Cheese and drunks nights with your best friends is literally the glue that holds your life together.

Stage 1: “I’m not going to drink that much."

Of course your best friends won’t listen to that crap and will tell you to STFU if you say you “can’t drink tonight", cause they know you and know y'all are getting lit. So you surrender cause you know they'll eventually wear you down. You: “ugh okay…it’s handled" (after you pick up the wine).

Stage 2: The Turnt Up Pregame.

Time to get excited. This is probably the most crucial stage of the entire night because everyone is tipsy and happy and full of important questions like, “are we going for classy or slutty tonight?" And “okay is he really going to be there?"

This is also the best time for pics because you guys are a few drinks away from looking crazy and slurring, “Yeth I would like another drank."

Stage 3: "I’m not even drunk!!!"

Sitting down: "I’m fine I’m not even drunk… these drinks are weak and watered down in this weak ass bar wtf." And then you go to pee and you find yourself sitting on a toilet and just smiling and nodding at yourself in silence.

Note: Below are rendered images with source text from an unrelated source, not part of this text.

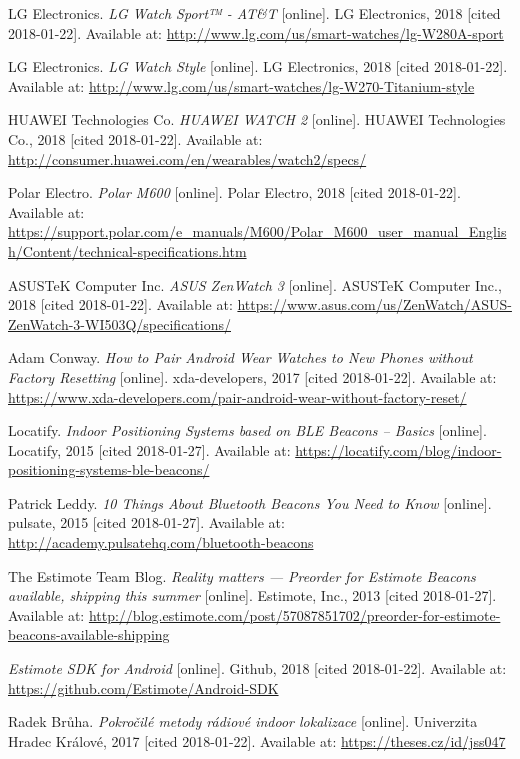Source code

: \begin{thebibliography}{10}
LG Electronics. \textit{LG Watch Sport™ - AT\&T} [online]. LG Electronics, 2018 [cited 2018-01-22]. Available at: \url{http://www.lg.com/us/smart-watches/lg-W280A-sport}

LG Electronics. \textit{LG Watch Style} [online]. LG Electronics, 2018 [cited 2018-01-22]. Available at: \url{http://www.lg.com/us/smart-watches/lg-W270-Titanium-style}

HUAWEI Technologies Co. \textit{HUAWEI WATCH 2} [online]. HUAWEI Technologies Co., 2018 [cited 2018-01-22]. Available at: \url{http://consumer.huawei.com/en/wearables/watch2/specs/}

Polar Electro. \textit{Polar M600} [online]. Polar Electro, 2018 [cited 2018-01-22]. Available at: \url{https://support.polar.com/e_manuals/M600/Polar_M600_user_manual_English/Content/technical-specifications.htm}

ASUSTeK Computer Inc. \textit{ASUS ZenWatch 3} [online]. ASUSTeK Computer Inc., 2018 [cited 2018-01-22]. Available at: \url{https://www.asus.com/us/ZenWatch/ASUS-ZenWatch-3-WI503Q/specifications/}

Adam Conway. \textit{How to Pair Android Wear Watches to New Phones without Factory Resetting} [online]. xda-developers, 2017 [cited 2018-01-22]. Available at: \url{https://www.xda-developers.com/pair-android-wear-without-factory-reset/}

Locatify. \textit{Indoor Positioning Systems based on BLE Beacons – Basics} [online]. Locatify, 2015 [cited 2018-01-27]. Available at: \url{https://locatify.com/blog/indoor-positioning-systems-ble-beacons/}

Patrick Leddy. \textit{10 Things About Bluetooth Beacons You Need to Know} [online]. pulsate, 2015 [cited 2018-01-27]. Available at: \url{http://academy.pulsatehq.com/bluetooth-beacons}

The Estimote Team Blog. \textit{Reality matters — Preorder for Estimote Beacons available, shipping this summer} [online]. Estimote, Inc., 2013 [cited 2018-01-27]. Available at: \url{http://blog.estimote.com/post/57087851702/preorder-for-estimote-beacons-available-shipping}

\textit{Estimote SDK for Android} [online]. Github, 2018 [cited 2018-01-22]. Available at: \url{https://github.com/Estimote/Android-SDK}

Radek Brůha. \textit{Pokročilé metody rádiové indoor lokalizace} [online]. Univerzita Hradec Králové, 2017 [cited 2018-01-22]. Available at: \url{https://theses.cz/id/jss047}


\end{thebibliography}
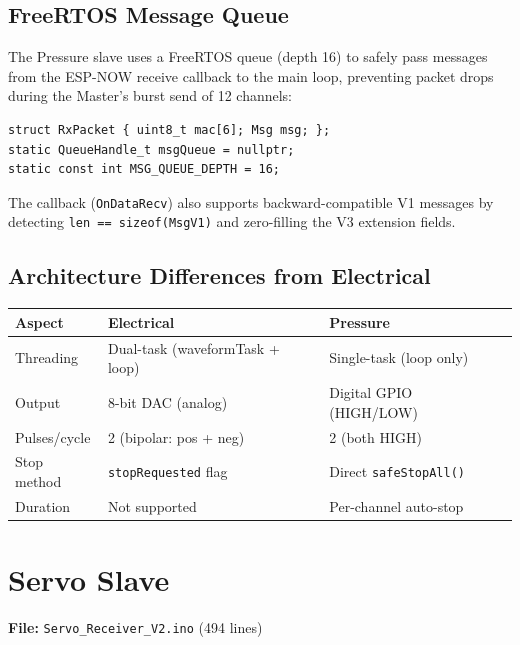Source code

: \documentclass[11pt,a4paper]{article}
\begin{document}
\subsection{FreeRTOS Message Queue}

The Pressure slave uses a FreeRTOS queue (depth 16) to safely pass messages from
the ESP-NOW receive callback to the main loop, preventing packet drops during
the Master's burst send of 12 channels:

\begin{lstlisting}[style=cppstyle]
struct RxPacket { uint8_t mac[6]; Msg msg; };
static QueueHandle_t msgQueue = nullptr;
static const int MSG_QUEUE_DEPTH = 16;
\end{lstlisting}

The callback (\texttt{OnDataRecv}) also supports backward-compatible V1 messages
by detecting \texttt{len == sizeof(MsgV1)} and zero-filling the V3 extension fields.

\subsection{Architecture Differences from Electrical}

\begin{center}
\begin{tabular}{lll}
\toprule
\textbf{Aspect} & \textbf{Electrical} & \textbf{Pressure} \\
\midrule
Threading    & Dual-task (waveformTask + loop) & Single-task (loop only) \\
Output       & 8-bit DAC (analog)              & Digital GPIO (HIGH/LOW) \\
Pulses/cycle & 2 (bipolar: pos + neg)          & 2 (both HIGH) \\
Stop method  & \texttt{stopRequested} flag      & Direct \texttt{safeStopAll()} \\
Duration     & Not supported                    & Per-channel auto-stop \\
\bottomrule
\end{tabular}
\end{center}

\section{Servo Slave}

\textbf{File:} \texttt{Servo\_Receiver\_V2.ino} (494 lines)
\end{document}

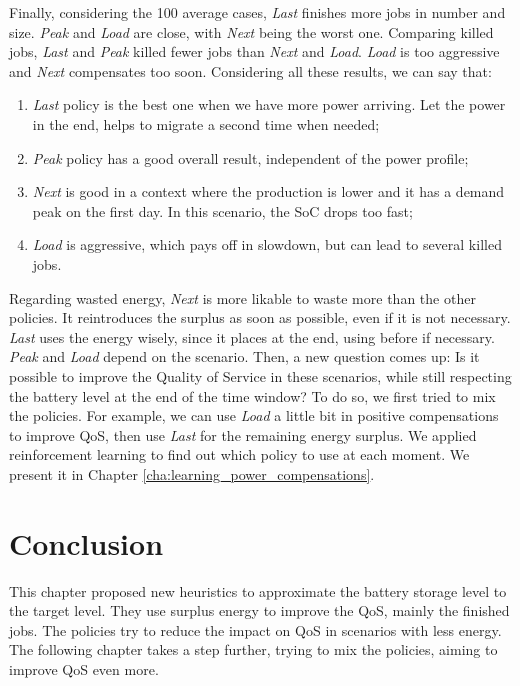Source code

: Finally, considering the 100 average cases, \emph{Last} finishes more jobs in number and size. \emph{Peak} and \emph{Load} are close, with \emph{Next} being the worst one. Comparing killed jobs, \emph{Last} and \emph{Peak} killed fewer jobs than \emph{Next} and \emph{Load}. \emph{Load} is too aggressive and \emph{Next} compensates too soon. Considering all these results, we can say that: 
\begin{enumerate}
    \item \emph{Last} policy is the best one when we have more power arriving. Let the power in the end, helps to migrate a second time when needed;
    \item \emph{Peak} policy has a good overall result, independent of the power profile;
    \item \emph{Next} is good in a context where the production is lower and it has a demand peak on the first day. In this scenario, the SoC drops too fast;
    \item \emph{Load} is aggressive, which pays off in slowdown, but can lead to several killed jobs.
\end{enumerate}

Regarding wasted energy, \emph{Next} is more likable to waste more than the other policies. It reintroduces the surplus as soon as possible, even if it is not necessary. \emph{Last} uses the energy wisely, since it places at the end, using before if necessary. \emph{Peak} and \emph{Load} depend on the scenario. Then, a new question comes up: Is it possible to improve the Quality of Service in these scenarios, while still respecting the battery level at the end of the time window? To do so, we first tried to mix the policies. For example, we can use \emph{Load} a little bit in positive compensations to improve QoS, then use \emph{Last} for the remaining energy surplus. We applied reinforcement learning to find out which policy to use at each moment. We present it in Chapter \ref{cha:learning_power_compensations}. 

\section{Conclusion}
This chapter proposed new heuristics to approximate the battery storage level to the target level. They use surplus energy to improve the QoS, mainly the finished jobs. The policies try to reduce the impact on QoS in scenarios with less energy. The following chapter takes a step further, trying to mix the policies, aiming to improve QoS even more.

Stage 4: I Have Chemistry with Errbody.

Suddenly you vibe with everyone…the bartender, the bodyguard, drunk nice strangers in the bathroom, your selectively social nature is way gone along with your filter and self-restraint. 

You start handing out compliments left and right: "omg you stunning, you beautiful, I appreciate that. Let’s exchange numbers," and having many “deep" conversations with strangers. 

Stage 5: They Ain’t Ready…

The alcohol has hit full force and your ratchet song comes on – everyone is feelin' themselves hard, Ooh watch me, watch me.

Stage 6  “Fuck it, let’s drink more." 

This phase always involves your friend encouraging you to drink more and encouraging each other’s hoe activities. Tequila somehow always convinces you that it’s a good idea to text that fuckboy…

Stage 7: Omg Shots.

You already fucked up but then you hear someone say shots so your body resurrects.

Stage 8: I missss hiiim. *Cue drunk crying*

You: But I miiiisss him. Maybe I should call him. *sniffle* Best Friend: Don’t even think about it. F*ck that asshole. Stab him. I’ll bail you outta jail.

Stage 9: NomNomNom.

The night is winding down and you literally feel like you could give up oral sex if someone would hand you a pizza at this very moment. 

You find food, pig out with your BFF's and feel like this is probably the closest you'll ever get to heaven.

Stage 10: Waking Up to Search for Water.

You wake up dehydrated AF and realize that you forgot to bring water to bed so now you have to find some asap so you don’t die. As soon as you find some, you chug like a gallon of it and then immediately go back to sleep.

Stage 11: "I’m An Idiot."

The first thing you do when you wake up again is check your phone and read your drunk texts – and then want to quietly bury yourself to death.

It’s amazing how everything you do and say while drunk makes perfect logic until you sober up and realize you texted fuckboy or he's laying next to you, you lost your wallet, you're missing a shoe, and you're a total idiot but will likely repeat this next week.

Stage 12: Going Back to Sleep.

You get something greasy and salty to eat and if you have enough energy you’ll call your friends to talk about the night, "I did WHAT?"

After you'll immediately go back to sleep because all of your problems are solved by a nap: when you wake up from your nap, either the problem has disappeared or has gotten so big that you can’t do anything about it anyways.